#### What the exercise asks:
Write every record out again exactly, and keep images out of it.

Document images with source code
──────

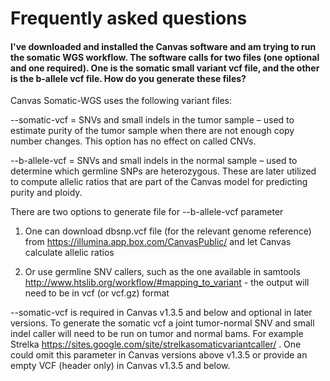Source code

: Frequently asked questions
=================================

#### I've downloaded and installed the Canvas software and am trying to run the somatic WGS workflow.  The software calls for two files (one optional and one required).  One is the somatic small variant vcf file, and the other is the b-allele vcf file.  How do you generate these files?  
Canvas Somatic-WGS uses the following variant files: 

--somatic-vcf = SNVs and small indels in the tumor sample – used to estimate purity of the tumor sample when there are not enough copy number changes. This option has no effect on called CNVs. 

--b-allele-vcf = SNVs and small indels in the normal sample – used to determine which germline SNPs are heterozygous. These are later utilized to compute allelic ratios that are part of the Canvas model for predicting purity and ploidy. 

There are two options to generate file for --b-allele-vcf parameter 

1)	One can download dbsnp.vcf file (for the relevant genome reference) from https://illumina.app.box.com/CanvasPublic/ and let Canvas calculate allelic ratios 

2)	Or use germline SNV callers, such as the one available in samtools http://www.htslib.org/workflow/#mapping_to_variant - the output will need to be in vcf (or vcf.gz) format 

--somatic-vcf is required in Canvas v1.3.5 and below and optional in later versions. To generate the somatic vcf a joint tumor-normal SNV and small indel caller will need to be run on tumor and normal bams. For example Strelka https://sites.google.com/site/strelkasomaticvariantcaller/ . One could omit this parameter in Canvas versions above v1.3.5 or provide an empty VCF (header only) in Canvas v1.3.5 and below.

──────

#### Expected output:
Source code

: Frequently asked questions
=================================

#### I've downloaded and installed the Canvas software and am trying to run the somatic WGS workflow.  The software calls for two files (one optional and one required).  One is the somatic small variant vcf file, and the other is the b-allele vcf file.  How do you generate these files?  
Canvas Somatic-WGS uses the following variant files: 

--somatic-vcf = SNVs and small indels in the tumor sample – used to estimate purity of the tumor sample when there are not enough copy number changes. This option has no effect on called CNVs. 

--b-allele-vcf = SNVs and small indels in the normal sample – used to determine which germline SNPs are heterozygous. These are later utilized to compute allelic ratios that are part of the Canvas model for predicting purity and ploidy. 

There are two options to generate file for --b-allele-vcf parameter 

1)	One can download dbsnp.vcf file (for the relevant genome reference) from https://illumina.app.box.com/CanvasPublic/ and let Canvas calculate allelic ratios 

2)	Or use germline SNV callers, such as the one available in samtools http://www.htslib.org/workflow/#mapping_to_variant - the output will need to be in vcf (or vcf.gz) format 

--somatic-vcf is required in Canvas v1.3.5 and below and optional in later versions. To generate the somatic vcf a joint tumor-normal SNV and small indel caller will need to be run on tumor and normal bams. For example Strelka https://sites.google.com/site/strelkasomaticvariantcaller/ . One could omit this parameter in Canvas versions above v1.3.5 or provide an empty VCF (header only) in Canvas v1.3.5 and below.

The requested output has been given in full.